• [Task description]:
Could you copy exactly the lines from the start of the records through the one containing "## Comparison Chaining", both included, and leave out the pictures?

• [Exercise data]:
☆ ☆ ☆ ☆ ☆ ☆ ☆
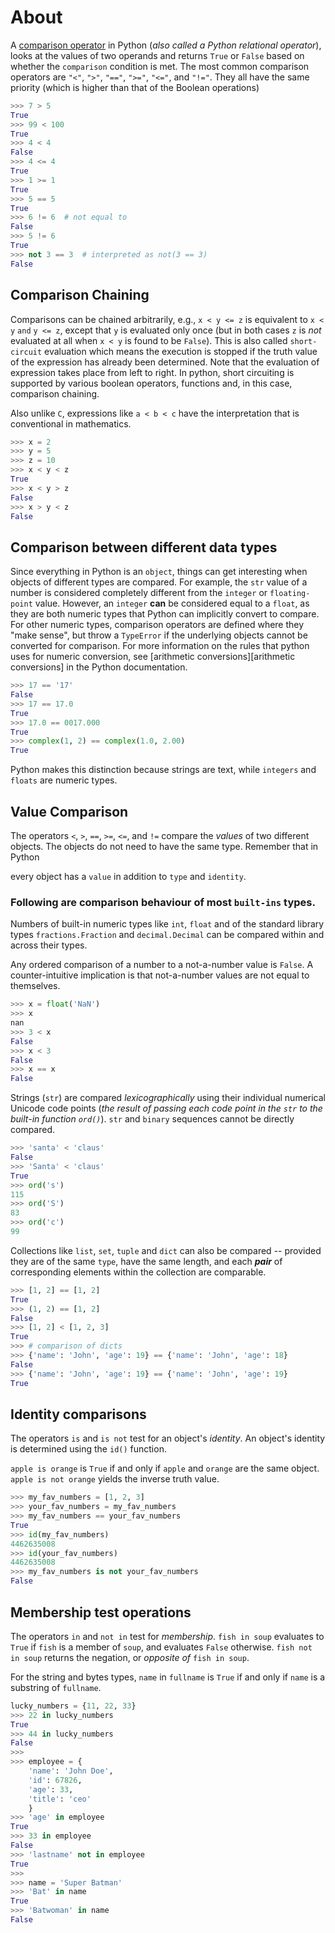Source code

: # About

A [comparison operator][comparisons] in Python (_also called a Python relational operator_), looks at the values of two operands and returns `True` or `False` based on whether the `comparison` condition is met. The most common comparison operators are `"<"`, `">"`, `"=="`, `">="`, `"<="`, and `"!="`. They all have the same priority (which is higher than that of the Boolean operations)

```python
>>> 7 > 5
True
>>> 99 < 100
True
>>> 4 < 4
False
>>> 4 <= 4
True
>>> 1 >= 1
True
>>> 5 == 5
True
>>> 6 != 6  # not equal to
False
>>> 5 != 6
True
>>> not 3 == 3  # interpreted as not(3 == 3)
False
```

## Comparison Chaining

Comparisons can be chained arbitrarily, e.g., `x < y <= z` is equivalent to `x < y` `and` `y <= z`, except that `y` is evaluated only once (but in both cases `z` is _not_ evaluated at all when `x < y` is found to be `False`). This is also called `short-circuit` evaluation which means the execution is stopped if the truth value of the expression has already been determined. Note that the evaluation of expression takes place from left to right. In python, short circuiting is supported by various boolean operators, functions and, in this case, comparison chaining.

Also unlike `C`, expressions like `a < b < c` have the interpretation that is conventional in mathematics.

```python
>>> x = 2
>>> y = 5
>>> z = 10
>>> x < y < z
True
>>> x < y > z
False
>>> x > y < z
False
```

## Comparison between different data types

Since everything in Python is an `object`, things can get interesting when objects of different types are compared. For example, the `str` value of a number is considered completely different from the `integer` or `floating-point` value. However, an `integer` **can** be considered equal to a `float`, as they are both numeric types that Python can implicitly convert to compare. For other numeric types, comparison operators are defined where they "make sense", but throw a `TypeError` if the underlying objects cannot be converted for comparison. For more information on the rules that python uses for numeric conversion, see [arithmetic conversions][arithmetic conversions] in the Python documentation.

```python
>>> 17 == '17'
False
>>> 17 == 17.0
True
>>> 17.0 == 0017.000
True
>>> complex(1, 2) == complex(1.0, 2.00)
True
```

Python makes this distinction because strings are text, while `integers` and `floats` are numeric types.

## Value Comparison

The operators `<`, `>`, `==`, `>=`, `<=`, and `!=` compare the _values_ of two different objects. The objects do not need to have the same type. Remember that in Python

every object has a `value` in addition to `type` and `identity`.

### Following are comparison behaviour of most `built-ins` types.

Numbers of built-in numeric types like `int`, `float` and of the standard library types `fractions.Fraction` and `decimal.Decimal` can be compared within and across their types.

Any ordered comparison of a number to a not-a-number value is `False`. A counter-intuitive implication is that not-a-number values are not equal to themselves.

```python
>>> x = float('NaN')
>>> x
nan
>>> 3 < x
False
>>> x < 3
False
>>> x == x
False
```

Strings (`str`) are compared _lexicographically_ using their individual numerical Unicode code points (_the result of passing each code point in the `str` to the built-in function `ord()`_). `str` and `binary` sequences cannot be directly compared.


```python
>>> 'santa' < 'claus'
False
>>> 'Santa' < 'claus'
True
>>> ord('s')
115
>>> ord('S')
83
>>> ord('c')
99
```

Collections like `list`, `set`, `tuple` and `dict` can also be compared -- provided they are of the same `type`, have the same length, and each _**pair**_ of corresponding elements within the collection are comparable.


```python
>>> [1, 2] == [1, 2]
True
>>> (1, 2) == [1, 2]
False
>>> [1, 2] < [1, 2, 3]
True
>>> # comparison of dicts
>>> {'name': 'John', 'age': 19} == {'name': 'John', 'age': 18}
False
>>> {'name': 'John', 'age': 19} == {'name': 'John', 'age': 19}
True
```

## Identity comparisons

The operators `is` and `is not` test for an object's _identity_. An object's identity is determined using the `id()` function.

`apple is orange` is `True` if and only if `apple` and `orange` are the same object. `apple is not orange` yields the inverse truth value.

```python
>>> my_fav_numbers = [1, 2, 3]
>>> your_fav_numbers = my_fav_numbers
>>> my_fav_numbers == your_fav_numbers
True
>>> id(my_fav_numbers)
4462635008
>>> id(your_fav_numbers)
4462635008
>>> my_fav_numbers is not your_fav_numbers
False
```

## Membership test operations

The operators `in` and `not in` test for _membership_. `fish in soup` evaluates to `True` if `fish` is a member of `soup`, and evaluates `False` otherwise. `fish not in soup` returns the negation, or _opposite of_ `fish in soup`.

For the string and bytes types, `name` in `fullname` is `True` if and only if `name` is a substring of `fullname`.

```python
lucky_numbers = {11, 22, 33}
>>> 22 in lucky_numbers
True
>>> 44 in lucky_numbers
False
>>>
>>> employee = {
    'name': 'John Doe',
    'id': 67826,
    'age': 33,
    'title': 'ceo'
    }
>>> 'age' in employee
True
>>> 33 in employee
False
>>> 'lastname' not in employee
True
>>>
>>> name = 'Super Batman'
>>> 'Bat' in name
True
>>> 'Batwoman' in name
False
```

[comparisons]: https://docs.python.org/3/library/stdtypes.html?highlight=comparisons#comparisons
[arithmetic conversion]: https://docs.python.org/3/reference/expressions.html?highlight=number%20conversion#arithmetic-conversions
☆ ☆ ☆ ☆ ☆ ☆ ☆
• [Output of the task]:
Source code

: # About

A [comparison operator][comparisons] in Python (_also called a Python relational operator_), looks at the values of two operands and returns `True` or `False` based on whether the `comparison` condition is met. The most common comparison operators are `"<"`, `">"`, `"=="`, `">="`, `"<="`, and `"!="`. They all have the same priority (which is higher than that of the Boolean operations)

```python
>>> 7 > 5
True
>>> 99 < 100
True
>>> 4 < 4
False
>>> 4 <= 4
True
>>> 1 >= 1
True
>>> 5 == 5
True
>>> 6 != 6  # not equal to
False
>>> 5 != 6
True
>>> not 3 == 3  # interpreted as not(3 == 3)
False
```

## Comparison Chaining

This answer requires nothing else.